Выйдя из трамвая, я увидел перед собой небольшую улочку, которая сразу же привлекла мое внимание. По сторонам было всего несколько домов — небольших строений почти без окон, цветом и формой они напоминали угольную вагонетку. Ни садика, ни даже двора, ограды или хотя бы нескольких ступенек — несчастные жильцы выходили из дома прямо на улицу и входили в дом прямо с улицы. Дорога была вымощена лишь местами, под ногами хлюпала жуткая смесь из травы, шлака и грязи. Кончалась улочка небольшим пустырем, на котором трава была давным-давно вытоптана. Одним концом улица упиралась в дорогу, где заунывно громыхали трамваи, а другим спускалась к пустырю; друг на друга исподлобья смотрели два ряда мрачных, жалких домишек. Казалось, здесь не бывает ни детей, ни кошек и собак, ни даже открытых дверей — ничего, кроме непроницаемой тишины. Я подумал, что хуже улицы я еще не видел, в жизни бы не согласился жить здесь. В ней не было ничего от тех живописных темных закоулков, которые известны своими попойками и кровавыми драками. Нет, это была и всегда будет совершенно благопристойная улица, воскресной газете здесь поживиться нечем — улица как улица! Но какая же жуткая, безотрадная! Все в ней было явно не так, как надо. Ясно, что, как бы ее ни планировали, как бы ни застраивали, такая улица была изначально обречена. Подумать только, что за этими стенами живет и любит человек, центр вселенной, самое способное и благородное из всех живых существ на земле!

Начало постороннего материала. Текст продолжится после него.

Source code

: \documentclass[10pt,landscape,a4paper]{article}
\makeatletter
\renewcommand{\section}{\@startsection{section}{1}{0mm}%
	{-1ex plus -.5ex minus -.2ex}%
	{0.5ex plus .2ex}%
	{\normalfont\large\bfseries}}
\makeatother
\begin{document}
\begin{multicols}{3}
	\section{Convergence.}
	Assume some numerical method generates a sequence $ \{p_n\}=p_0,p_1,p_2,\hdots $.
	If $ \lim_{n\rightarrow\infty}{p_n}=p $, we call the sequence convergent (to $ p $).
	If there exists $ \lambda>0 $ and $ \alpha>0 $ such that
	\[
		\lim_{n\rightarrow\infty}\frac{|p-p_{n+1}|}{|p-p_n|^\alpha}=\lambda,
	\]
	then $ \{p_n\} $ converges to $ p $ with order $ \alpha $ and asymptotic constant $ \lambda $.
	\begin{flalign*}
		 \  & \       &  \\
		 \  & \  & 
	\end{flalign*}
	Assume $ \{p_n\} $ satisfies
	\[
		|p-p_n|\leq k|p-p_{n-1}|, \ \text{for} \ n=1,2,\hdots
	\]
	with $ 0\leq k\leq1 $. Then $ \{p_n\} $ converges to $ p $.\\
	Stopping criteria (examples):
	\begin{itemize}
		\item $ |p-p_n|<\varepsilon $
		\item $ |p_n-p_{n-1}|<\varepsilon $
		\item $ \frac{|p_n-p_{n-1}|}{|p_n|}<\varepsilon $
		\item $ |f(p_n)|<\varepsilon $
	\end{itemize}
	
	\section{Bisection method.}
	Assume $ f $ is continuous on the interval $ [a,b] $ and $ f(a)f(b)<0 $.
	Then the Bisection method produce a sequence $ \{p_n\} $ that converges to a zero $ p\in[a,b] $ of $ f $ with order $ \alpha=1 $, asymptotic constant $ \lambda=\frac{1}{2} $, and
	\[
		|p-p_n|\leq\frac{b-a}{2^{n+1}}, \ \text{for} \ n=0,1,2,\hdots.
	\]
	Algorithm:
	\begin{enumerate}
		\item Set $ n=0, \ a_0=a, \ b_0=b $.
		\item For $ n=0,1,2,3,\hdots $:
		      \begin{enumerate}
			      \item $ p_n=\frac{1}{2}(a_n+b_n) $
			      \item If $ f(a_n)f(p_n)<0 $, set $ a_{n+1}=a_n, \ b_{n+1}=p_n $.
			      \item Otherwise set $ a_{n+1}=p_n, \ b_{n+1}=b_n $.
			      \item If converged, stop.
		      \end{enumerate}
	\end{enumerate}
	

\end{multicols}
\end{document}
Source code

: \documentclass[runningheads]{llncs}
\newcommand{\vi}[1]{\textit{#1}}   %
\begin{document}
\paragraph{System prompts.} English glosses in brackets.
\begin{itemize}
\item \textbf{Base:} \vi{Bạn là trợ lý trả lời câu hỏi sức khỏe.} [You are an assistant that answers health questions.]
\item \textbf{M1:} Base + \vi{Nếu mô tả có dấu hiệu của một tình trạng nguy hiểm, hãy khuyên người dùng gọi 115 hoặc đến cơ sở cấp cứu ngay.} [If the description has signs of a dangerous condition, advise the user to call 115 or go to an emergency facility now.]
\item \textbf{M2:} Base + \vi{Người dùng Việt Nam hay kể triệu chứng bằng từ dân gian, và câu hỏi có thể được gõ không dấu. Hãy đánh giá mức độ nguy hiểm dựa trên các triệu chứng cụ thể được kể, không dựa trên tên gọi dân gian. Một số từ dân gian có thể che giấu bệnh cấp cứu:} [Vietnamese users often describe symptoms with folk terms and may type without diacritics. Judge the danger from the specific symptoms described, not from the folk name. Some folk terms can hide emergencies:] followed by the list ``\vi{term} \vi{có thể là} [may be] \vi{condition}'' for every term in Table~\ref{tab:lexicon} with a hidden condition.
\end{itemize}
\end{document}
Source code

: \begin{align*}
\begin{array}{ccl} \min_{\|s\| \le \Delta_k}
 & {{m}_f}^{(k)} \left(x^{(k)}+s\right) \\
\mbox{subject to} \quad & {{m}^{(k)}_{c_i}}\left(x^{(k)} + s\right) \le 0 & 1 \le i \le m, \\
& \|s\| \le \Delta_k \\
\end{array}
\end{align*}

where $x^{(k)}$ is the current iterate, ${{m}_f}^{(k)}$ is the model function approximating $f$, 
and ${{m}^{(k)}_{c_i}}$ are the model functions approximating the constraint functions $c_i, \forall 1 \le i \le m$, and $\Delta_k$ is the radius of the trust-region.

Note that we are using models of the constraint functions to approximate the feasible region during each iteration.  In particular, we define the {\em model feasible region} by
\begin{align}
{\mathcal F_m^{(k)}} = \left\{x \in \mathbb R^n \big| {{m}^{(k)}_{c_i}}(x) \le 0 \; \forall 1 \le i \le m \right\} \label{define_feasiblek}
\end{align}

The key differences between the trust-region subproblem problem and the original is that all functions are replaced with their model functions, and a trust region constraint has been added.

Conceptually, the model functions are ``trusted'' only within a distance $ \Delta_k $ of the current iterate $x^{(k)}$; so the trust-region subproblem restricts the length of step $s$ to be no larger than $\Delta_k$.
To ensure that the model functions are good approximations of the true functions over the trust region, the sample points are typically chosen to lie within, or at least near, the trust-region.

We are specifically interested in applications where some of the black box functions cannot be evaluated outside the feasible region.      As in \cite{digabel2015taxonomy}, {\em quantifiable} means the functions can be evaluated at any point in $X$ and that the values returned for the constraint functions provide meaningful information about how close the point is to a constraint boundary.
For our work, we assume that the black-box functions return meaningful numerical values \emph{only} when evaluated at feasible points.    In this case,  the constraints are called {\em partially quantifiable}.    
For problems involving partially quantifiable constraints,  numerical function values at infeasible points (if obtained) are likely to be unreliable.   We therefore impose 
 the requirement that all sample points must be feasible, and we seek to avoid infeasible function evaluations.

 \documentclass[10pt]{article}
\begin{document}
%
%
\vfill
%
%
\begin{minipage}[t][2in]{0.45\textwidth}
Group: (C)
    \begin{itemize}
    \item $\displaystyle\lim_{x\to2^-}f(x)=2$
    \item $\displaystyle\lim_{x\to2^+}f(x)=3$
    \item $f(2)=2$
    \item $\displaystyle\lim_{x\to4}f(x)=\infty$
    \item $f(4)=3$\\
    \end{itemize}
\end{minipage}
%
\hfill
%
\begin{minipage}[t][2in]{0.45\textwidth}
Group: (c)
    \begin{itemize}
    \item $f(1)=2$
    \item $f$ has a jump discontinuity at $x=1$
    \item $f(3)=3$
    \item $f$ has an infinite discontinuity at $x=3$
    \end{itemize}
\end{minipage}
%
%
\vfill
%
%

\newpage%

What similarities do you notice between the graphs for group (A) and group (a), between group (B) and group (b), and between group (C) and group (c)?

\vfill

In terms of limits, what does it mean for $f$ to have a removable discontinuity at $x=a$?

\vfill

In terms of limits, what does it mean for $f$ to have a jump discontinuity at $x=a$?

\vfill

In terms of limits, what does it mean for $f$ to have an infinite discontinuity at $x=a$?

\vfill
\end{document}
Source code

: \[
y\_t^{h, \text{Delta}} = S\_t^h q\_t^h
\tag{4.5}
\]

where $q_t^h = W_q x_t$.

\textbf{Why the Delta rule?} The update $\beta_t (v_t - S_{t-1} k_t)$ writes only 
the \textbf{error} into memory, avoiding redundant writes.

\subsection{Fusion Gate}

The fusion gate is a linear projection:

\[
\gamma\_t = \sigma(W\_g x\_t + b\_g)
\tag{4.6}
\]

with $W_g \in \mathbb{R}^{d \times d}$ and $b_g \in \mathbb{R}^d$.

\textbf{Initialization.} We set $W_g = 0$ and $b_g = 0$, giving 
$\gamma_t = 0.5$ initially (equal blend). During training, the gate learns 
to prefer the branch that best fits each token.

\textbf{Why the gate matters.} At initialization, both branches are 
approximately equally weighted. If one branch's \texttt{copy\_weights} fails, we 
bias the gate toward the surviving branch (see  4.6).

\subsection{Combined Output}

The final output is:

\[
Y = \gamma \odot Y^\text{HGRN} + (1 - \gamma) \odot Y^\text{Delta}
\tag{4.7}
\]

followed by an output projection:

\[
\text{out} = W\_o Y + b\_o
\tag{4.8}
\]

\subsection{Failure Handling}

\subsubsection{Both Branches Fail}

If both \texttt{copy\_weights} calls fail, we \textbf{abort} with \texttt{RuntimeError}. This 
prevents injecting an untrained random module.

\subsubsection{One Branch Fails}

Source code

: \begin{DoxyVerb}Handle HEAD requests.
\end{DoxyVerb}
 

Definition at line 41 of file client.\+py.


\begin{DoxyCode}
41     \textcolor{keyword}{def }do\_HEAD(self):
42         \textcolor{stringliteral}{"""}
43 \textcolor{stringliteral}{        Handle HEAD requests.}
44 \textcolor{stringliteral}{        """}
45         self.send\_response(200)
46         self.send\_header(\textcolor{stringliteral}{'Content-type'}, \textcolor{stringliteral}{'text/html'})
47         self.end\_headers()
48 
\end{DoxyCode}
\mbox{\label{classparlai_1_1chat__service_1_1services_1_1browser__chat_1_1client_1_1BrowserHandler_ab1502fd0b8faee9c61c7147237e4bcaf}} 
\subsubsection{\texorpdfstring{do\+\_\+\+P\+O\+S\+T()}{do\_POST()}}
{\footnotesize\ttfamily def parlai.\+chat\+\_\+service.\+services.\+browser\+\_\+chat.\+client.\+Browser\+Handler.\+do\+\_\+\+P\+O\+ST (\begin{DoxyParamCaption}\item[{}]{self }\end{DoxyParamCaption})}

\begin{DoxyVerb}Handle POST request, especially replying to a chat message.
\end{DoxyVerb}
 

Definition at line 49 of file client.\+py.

Но я заговорил о совпадении, которое тайно угнетало меня всю прошлую неделю. Так вот, только я начал бормотать про себя: «Сподобил же господь…», как вдруг мне пришло в голову прочесть название улицы, ведь я совершенно не сомневался, что в довершение всего в ее названии обязательно будут использованы такие слова, как «лаванда», «акация» или даже «рай». Я поднял глаза и сразу же увидел у себя над головой табличку, на которой черным по белому крупными, четкими буквами значилось: Улица Пристли.